ASSIGNMENT: In the listing that follows, how many lines include the string "born"? Reply with only the number.

[RECORDS FOR THIS EXERCISE Boundary: Start]

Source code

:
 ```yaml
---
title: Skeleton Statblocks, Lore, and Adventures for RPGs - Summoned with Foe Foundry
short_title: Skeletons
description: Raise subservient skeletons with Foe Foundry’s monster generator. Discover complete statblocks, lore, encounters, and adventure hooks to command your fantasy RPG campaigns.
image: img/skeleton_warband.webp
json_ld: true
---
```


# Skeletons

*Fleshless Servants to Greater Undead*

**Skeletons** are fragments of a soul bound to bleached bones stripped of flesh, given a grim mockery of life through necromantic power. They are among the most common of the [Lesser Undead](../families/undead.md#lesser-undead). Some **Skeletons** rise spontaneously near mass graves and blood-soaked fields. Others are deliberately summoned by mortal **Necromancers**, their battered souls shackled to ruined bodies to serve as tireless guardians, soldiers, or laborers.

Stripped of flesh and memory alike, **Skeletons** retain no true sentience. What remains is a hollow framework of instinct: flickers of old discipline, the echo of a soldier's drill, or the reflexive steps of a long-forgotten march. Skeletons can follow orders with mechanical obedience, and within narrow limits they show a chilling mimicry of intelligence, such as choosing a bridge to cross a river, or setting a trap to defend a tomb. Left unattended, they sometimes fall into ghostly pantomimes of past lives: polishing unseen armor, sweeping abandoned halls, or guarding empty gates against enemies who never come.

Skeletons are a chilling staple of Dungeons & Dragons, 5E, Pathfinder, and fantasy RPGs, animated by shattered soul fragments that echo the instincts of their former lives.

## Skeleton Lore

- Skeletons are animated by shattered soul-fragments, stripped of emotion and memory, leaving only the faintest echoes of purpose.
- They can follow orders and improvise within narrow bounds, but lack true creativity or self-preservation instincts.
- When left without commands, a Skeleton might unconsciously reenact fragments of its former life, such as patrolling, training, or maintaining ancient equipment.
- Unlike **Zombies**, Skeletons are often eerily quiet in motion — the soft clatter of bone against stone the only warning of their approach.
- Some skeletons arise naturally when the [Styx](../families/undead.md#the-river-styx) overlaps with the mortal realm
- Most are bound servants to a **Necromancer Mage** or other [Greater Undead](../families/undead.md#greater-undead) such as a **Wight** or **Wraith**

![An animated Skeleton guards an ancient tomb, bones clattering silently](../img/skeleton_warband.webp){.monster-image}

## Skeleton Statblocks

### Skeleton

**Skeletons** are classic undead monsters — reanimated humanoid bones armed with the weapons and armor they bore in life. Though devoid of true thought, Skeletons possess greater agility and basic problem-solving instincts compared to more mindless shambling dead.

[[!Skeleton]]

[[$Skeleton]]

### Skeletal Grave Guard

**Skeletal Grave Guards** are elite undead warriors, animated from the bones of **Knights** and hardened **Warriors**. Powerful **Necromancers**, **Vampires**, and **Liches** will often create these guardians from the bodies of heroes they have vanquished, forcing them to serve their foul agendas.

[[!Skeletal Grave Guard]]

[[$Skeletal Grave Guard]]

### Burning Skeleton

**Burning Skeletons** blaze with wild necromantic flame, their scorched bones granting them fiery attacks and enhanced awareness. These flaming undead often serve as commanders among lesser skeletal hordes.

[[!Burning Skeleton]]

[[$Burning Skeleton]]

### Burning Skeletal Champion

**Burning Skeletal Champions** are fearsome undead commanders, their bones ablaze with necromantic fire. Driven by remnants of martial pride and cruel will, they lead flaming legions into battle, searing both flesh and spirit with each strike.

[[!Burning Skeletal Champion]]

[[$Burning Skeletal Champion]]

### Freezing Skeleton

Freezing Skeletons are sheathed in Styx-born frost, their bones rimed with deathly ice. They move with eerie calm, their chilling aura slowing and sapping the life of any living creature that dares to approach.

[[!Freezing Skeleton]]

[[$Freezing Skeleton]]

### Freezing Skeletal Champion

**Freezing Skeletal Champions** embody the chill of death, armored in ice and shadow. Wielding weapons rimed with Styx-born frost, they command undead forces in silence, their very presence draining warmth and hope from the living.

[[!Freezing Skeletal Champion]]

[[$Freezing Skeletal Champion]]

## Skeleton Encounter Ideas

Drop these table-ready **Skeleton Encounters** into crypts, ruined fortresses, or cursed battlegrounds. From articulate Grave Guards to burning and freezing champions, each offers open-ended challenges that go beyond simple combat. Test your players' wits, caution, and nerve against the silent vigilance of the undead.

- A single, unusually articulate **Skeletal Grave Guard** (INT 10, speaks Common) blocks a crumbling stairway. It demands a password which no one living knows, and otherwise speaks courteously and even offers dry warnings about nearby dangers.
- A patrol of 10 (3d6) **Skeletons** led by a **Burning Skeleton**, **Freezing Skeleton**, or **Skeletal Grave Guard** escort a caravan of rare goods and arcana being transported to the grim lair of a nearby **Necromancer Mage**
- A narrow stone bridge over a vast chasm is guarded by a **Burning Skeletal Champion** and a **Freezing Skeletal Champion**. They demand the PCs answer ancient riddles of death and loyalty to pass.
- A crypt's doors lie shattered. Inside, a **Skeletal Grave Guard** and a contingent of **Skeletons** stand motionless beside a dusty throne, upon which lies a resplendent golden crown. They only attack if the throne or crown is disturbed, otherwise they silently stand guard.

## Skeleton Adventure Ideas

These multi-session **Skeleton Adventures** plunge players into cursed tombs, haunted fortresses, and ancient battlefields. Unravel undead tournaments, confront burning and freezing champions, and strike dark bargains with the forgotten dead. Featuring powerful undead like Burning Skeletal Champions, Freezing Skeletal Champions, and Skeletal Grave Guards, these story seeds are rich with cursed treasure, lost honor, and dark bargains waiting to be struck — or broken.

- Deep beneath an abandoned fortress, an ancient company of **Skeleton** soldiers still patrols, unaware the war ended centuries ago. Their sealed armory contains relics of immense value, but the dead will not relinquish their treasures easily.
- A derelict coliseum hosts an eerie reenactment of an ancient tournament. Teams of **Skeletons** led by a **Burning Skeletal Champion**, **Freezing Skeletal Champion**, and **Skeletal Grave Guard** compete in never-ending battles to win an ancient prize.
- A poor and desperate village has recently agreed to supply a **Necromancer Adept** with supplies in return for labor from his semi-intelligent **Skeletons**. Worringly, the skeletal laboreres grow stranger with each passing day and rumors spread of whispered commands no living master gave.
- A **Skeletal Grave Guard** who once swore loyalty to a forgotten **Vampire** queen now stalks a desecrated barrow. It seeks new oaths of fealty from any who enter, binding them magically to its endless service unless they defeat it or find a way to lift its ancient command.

[RECORDS FOR THIS EXERCISE Boundary: End]

SOLUTION TO THIS PROBLEM: 2